Problem description:
Exact transcription, pictures omitted: begin at the top line of the records below and end with the line bearing "## by Grace Griles".

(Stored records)
BEGIN
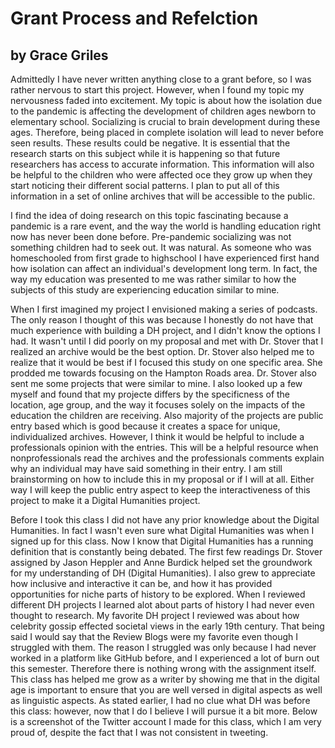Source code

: # Grant Process and Refelction 

## by Grace Griles

Admittedly I have never written anything close to a grant before, so I was rather nervous to start this project. However, when I found my topic my nervousness faded into excitement. My topic is about how the isolation due to the pandemic is affecting the development of children ages newborn to elementary school. Socializing is crucial to brain development during these ages. Therefore, being placed in complete isolation will lead to never before seen results. These results could be negative. It is essential that the research starts on this subject while it is happening so that future researchers has access to accurate information. This information will also be helpful to the children who were affected oce they grow up when they start noticing their different social patterns.  I plan to put all of this information in a set of online archives that will be accessible to the public. 

 I find the idea of doing research on this topic fascinating because a pandemic is a rare event, and the way the world is handling education right now has never been done before. Pre-pandemic socializing was not something children had to seek out. It was natural. As someone who was homeschooled from first grade to highschool I have experienced first hand how isolation can affect an individual's development long term. In fact, the way my education was presented to me was rather similar to how the subjects of this study are experiencing education similar to mine. 

When I first imagined my project I envisioned making a series of podcasts. The only reason I thought of this was because I honestly do not have that much experience with building a DH project, and I didn't know the options I had. It wasn't until I did poorly on my proposal and met with Dr. Stover that I realized an archive would be the best option. Dr. Stover also helped me to realize that it would be best if I focused this study on one specific area. She prodded me towards focusing on the Hampton Roads area.  Dr. Stover also sent me some projects that were similar to mine. I also looked up a few myself and found that my projecte differs by the specificness of the location, age group, and the way it focuses solely on the impacts of the education the children are receiving. Also majority of the projects are public entry based which is good because it creates a space for unique, individualized archives. However, I think it would be helpful to include a professionals opinion with the entries. This will be a helpful resource when nonprofessionals read the archives and the professionals comments explain why an individual may have said something in their entry. I am still brainstorming on how to include this in my proposal or if I will at all. Either way I will keep the public entry aspect to keep the interactiveness of this project to make it a Digital Humanities project. 

Before I took this class I did not have any prior knowledge about the Digital Humanities. In fact I wasn't even sure what Digital Humanities was when I signed up for this class.  Now I know that Digital Humanities has a running definition that is constantly being debated. The first few readings Dr. Stover assigned by Jason Heppler and Anne Burdick helped set the groundwork for my understanding of DH (Digital Humanities). I also grew to appreciate how inclusive and interactive it can be, and how it has provided opportunities for niche parts of history to be explored. When I reviewed different DH projects I learned alot about parts of history I had never even thought to research. My favorite DH project I reviewed was about how celebrity gossip effected societal views in the early 19th century. That being said I would say that the Review Blogs were my favorite even though I struggled with them. The reason I struggled was only because I had never worked in a platform like GitHub before, and I experienced a lot of burn out this semester. Therefore there is nothing wrong with the assignment itself. This class has helped me grow as a writer by showing me that in the digital age is important to ensure that you are well versed in digital aspects as well as linguistic aspects. As stated earlier, I had no clue what DH was before this class: however, now that I do I believe I will pursue it a bit more. Below is a screenshot of the Twitter account I made for this class, which I am very proud of, despite the fact that I was not consistent in tweeting.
END
Task solution:
Source code

: # Grant Process and Refelction 

## by Grace Griles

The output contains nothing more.